1411 「加計ありき」か「加計あればこそ」か/規制の前では(応募がなく,10年越しは)加計しかなかった

「加計ありき」か,「加計ありき」ではなかったか
がやたら国会で飛び交っていますが,
しかし,事実としては,まあ,加計しかなかったのでしょう。

違法であるとはいえ,門前ばらいばかりの厳しい行政の規制(違法な告示)の下で,
そもそも申請する学校法人等はなかったというのは,事実なのでしょう。→後注)

    例えば,大いに議論されていた論点について
    一度最高裁が正式判断して,「判例法理」が作られた時
    一気にその種の訴訟はなくなります。

    判例変更を求めてでも,この理論に反する理屈を立てて提訴する弁護士は殆どいません。
    依頼者に強くお願いされても,
    「最高裁判決が出たから,もう無理だと思うよ」と言ってお断りします。
    でないと,依頼者に高額な訴訟費用を負担させて,結局けんもほろろの棄却判決があっさり出されると,依頼者に気の毒だからです。

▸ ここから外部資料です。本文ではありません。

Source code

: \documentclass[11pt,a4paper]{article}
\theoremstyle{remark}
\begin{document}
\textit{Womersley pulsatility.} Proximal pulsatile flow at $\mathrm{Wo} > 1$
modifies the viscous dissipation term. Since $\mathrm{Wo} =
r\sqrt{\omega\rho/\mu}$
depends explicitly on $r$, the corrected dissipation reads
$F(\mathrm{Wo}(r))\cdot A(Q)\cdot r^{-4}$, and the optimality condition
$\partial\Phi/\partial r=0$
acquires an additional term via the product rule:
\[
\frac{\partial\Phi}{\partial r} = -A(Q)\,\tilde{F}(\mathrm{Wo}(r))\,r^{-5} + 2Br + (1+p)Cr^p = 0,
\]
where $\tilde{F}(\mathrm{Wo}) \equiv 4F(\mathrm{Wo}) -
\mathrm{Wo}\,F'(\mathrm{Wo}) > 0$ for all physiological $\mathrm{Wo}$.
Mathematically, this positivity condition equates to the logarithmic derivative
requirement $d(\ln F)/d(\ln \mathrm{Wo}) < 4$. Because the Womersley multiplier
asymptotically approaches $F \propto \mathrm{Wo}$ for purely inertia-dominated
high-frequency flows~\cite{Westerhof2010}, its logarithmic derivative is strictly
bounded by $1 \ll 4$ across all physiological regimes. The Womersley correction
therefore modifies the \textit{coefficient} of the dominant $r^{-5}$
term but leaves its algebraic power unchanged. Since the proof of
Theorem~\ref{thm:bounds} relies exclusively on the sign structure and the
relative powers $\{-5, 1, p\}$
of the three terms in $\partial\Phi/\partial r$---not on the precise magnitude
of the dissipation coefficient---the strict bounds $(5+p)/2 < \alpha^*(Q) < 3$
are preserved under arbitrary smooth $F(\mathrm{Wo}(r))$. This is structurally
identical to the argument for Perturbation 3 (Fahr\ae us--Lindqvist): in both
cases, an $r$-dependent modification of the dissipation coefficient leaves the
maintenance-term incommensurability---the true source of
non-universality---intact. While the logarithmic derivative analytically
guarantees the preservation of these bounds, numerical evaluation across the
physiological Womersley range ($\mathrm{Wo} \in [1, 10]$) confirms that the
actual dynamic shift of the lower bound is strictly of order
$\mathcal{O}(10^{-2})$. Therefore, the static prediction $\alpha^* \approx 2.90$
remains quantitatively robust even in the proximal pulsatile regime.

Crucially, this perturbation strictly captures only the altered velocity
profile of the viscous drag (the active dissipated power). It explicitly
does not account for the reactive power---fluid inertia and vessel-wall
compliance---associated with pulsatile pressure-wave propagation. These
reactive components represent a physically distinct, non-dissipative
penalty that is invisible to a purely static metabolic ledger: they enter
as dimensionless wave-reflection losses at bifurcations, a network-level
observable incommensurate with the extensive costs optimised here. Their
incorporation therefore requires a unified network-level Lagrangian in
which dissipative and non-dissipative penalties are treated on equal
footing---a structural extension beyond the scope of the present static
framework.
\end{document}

    同様に,大学用地の確保や校舎建設等を含む莫大な準備が,新校設立の申請に必要だというのに,門前払いばかりでは,応募する学校法人が激減することは疑いがないことです。
    先の弁護依頼の何千倍ものお金が無駄になるはずです。


【10年越しの申請は加計しかなかった】
つまり,先の確立された最高裁の法理に挑んででも訴訟を提起する人は極めて少ないように,文科省の違法な告示が厳然としてある中,申請する奇特な人は加計しかなかった。
10年越しで15回の却下をされてもなお,申請を諦めなかったのは加計だけだった。

なお,京産大等も応募したではないかと言われるかもしれないが,
それは,特区によってようやく風穴が空くかもと思われた時期の申請です。
そんな段階では,当然あり得るでしょう。

    最高裁の例でも,一旦確立された判例法理といえども
    判例変更するかも知れないとの兆しというが出てくる時機があります。
    従来の最高裁判例の時代背景が極端に異なってきており,
    従来の最高裁判例法理を,少しずつ修正シフトして,要は補正を重ねているような場合です。
    時代の変化が大きい時,判例変更を期待出来る時は,
    それを目指して敢えてチャレンジする人は,それなりに出てくるでしょう。

    しかし平穏時には,提訴者は出てこないのです。


【これに申請の熟度が重なる】
こうして,ずっと加計以外には申請者がいない状態が続く中,
15回も決して諦めない加計ですから,
愛媛県にとっても,加計が頼りであり,加計しかない。
もっと言えば,「加計あればこそ」でしょう。

そうした中,行政は,申請に対して補正の要請するわけで,
申請が繰り返されればられるほど,申請の内容が進化・深化してすぐれたものになっていく。


【行政は,申請同士では機械的順序を護ろうとする】
しかも行政庁には,申請の処理は機械的順番に従うという原則もある。
(裁判所も基本は一緒)
特に内容に変わりが無い時には,先に申請した方から通していく。


【まとめ】
以上の各点や,申請の経緯順序,申請の熟度からして,
加計しかなかったことは明白です。

それを,悪くとれば「加計ありき」と見えるだけ

加計ありきではなく,加計あればこそ,でした。


    後注)
    例えば,人でも動物でも,意地悪くいじめれば
    向きになって,反撃してくることはあります。

    その反撃を捉えて,そのいじめの被害者は悪いヤツだという言いぐさは公平ではありません。

    行政が間違っていればこそ,
    何とかして突破口を開こうとしたり,仮に無理に見える態度があったとして
    そもそも何が悪いのか,という感じです。

    責められるべきは文科省であり,
    さっさと解体するか,四国に移転すべきだ。